→ HOW TO COMPLETE THIS TASK: Read the data, and whenever a line holds the word "newcommand", report that line.

::::::::

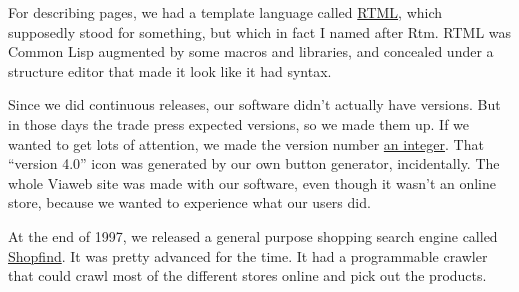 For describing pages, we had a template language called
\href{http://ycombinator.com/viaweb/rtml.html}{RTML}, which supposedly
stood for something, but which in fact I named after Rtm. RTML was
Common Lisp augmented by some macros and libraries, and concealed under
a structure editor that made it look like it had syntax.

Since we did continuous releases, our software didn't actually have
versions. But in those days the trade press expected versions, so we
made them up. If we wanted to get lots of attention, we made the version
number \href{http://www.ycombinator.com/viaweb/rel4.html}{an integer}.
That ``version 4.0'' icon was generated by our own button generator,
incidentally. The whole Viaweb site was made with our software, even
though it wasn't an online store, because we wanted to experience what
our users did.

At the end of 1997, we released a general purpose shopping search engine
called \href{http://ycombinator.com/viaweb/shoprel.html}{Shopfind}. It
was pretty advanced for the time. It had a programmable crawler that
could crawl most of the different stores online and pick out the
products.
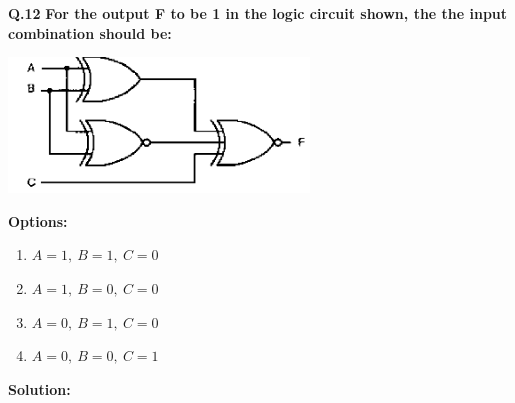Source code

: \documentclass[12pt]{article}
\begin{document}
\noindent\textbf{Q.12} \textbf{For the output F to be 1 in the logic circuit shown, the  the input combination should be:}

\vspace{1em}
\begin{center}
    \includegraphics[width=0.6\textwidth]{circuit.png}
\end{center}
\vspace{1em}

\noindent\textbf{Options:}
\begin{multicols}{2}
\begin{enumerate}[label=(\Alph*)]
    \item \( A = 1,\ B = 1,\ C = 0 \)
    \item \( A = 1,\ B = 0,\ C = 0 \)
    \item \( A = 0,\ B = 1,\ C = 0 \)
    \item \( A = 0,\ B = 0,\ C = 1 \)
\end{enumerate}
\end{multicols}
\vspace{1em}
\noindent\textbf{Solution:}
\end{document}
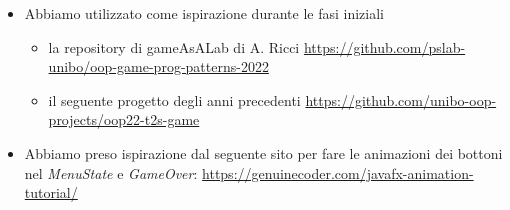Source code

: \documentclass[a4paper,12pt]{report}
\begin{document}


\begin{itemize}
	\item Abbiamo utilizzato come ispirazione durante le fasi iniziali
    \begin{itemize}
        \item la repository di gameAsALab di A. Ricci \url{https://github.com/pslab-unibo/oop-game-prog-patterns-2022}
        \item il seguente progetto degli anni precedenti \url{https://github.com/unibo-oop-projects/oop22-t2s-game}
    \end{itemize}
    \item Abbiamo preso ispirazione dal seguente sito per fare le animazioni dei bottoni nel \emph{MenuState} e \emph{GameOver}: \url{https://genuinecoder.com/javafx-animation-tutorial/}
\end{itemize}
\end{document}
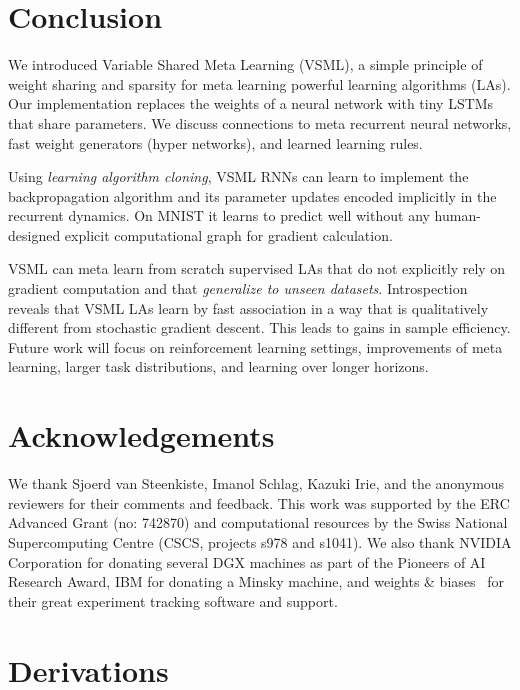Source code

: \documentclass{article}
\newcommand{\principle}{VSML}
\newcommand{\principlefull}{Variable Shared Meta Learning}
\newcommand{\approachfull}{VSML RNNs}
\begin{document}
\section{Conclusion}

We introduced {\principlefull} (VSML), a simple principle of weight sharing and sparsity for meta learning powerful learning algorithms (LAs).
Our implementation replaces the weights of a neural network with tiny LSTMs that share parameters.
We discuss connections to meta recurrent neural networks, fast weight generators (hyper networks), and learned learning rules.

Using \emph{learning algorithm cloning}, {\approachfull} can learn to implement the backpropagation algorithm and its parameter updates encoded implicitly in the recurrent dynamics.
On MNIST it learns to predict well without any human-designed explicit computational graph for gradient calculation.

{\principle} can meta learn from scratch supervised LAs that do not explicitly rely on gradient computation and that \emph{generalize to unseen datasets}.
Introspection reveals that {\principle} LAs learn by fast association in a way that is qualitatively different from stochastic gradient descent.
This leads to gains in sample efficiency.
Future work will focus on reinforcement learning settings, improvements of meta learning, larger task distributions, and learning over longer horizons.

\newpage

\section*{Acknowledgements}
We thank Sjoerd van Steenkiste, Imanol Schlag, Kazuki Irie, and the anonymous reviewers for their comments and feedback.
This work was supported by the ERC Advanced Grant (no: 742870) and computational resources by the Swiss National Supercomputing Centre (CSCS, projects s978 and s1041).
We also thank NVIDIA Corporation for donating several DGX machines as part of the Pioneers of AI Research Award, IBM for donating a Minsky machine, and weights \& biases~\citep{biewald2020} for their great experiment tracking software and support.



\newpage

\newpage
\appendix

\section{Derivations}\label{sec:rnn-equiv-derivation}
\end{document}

::::::::

→ ANSWER TO THIS EXERCISE:
\newcommand{\principle}{VSML}
\newcommand{\principlefull}{Variable Shared Meta Learning}
\newcommand{\approachfull}{VSML RNNs}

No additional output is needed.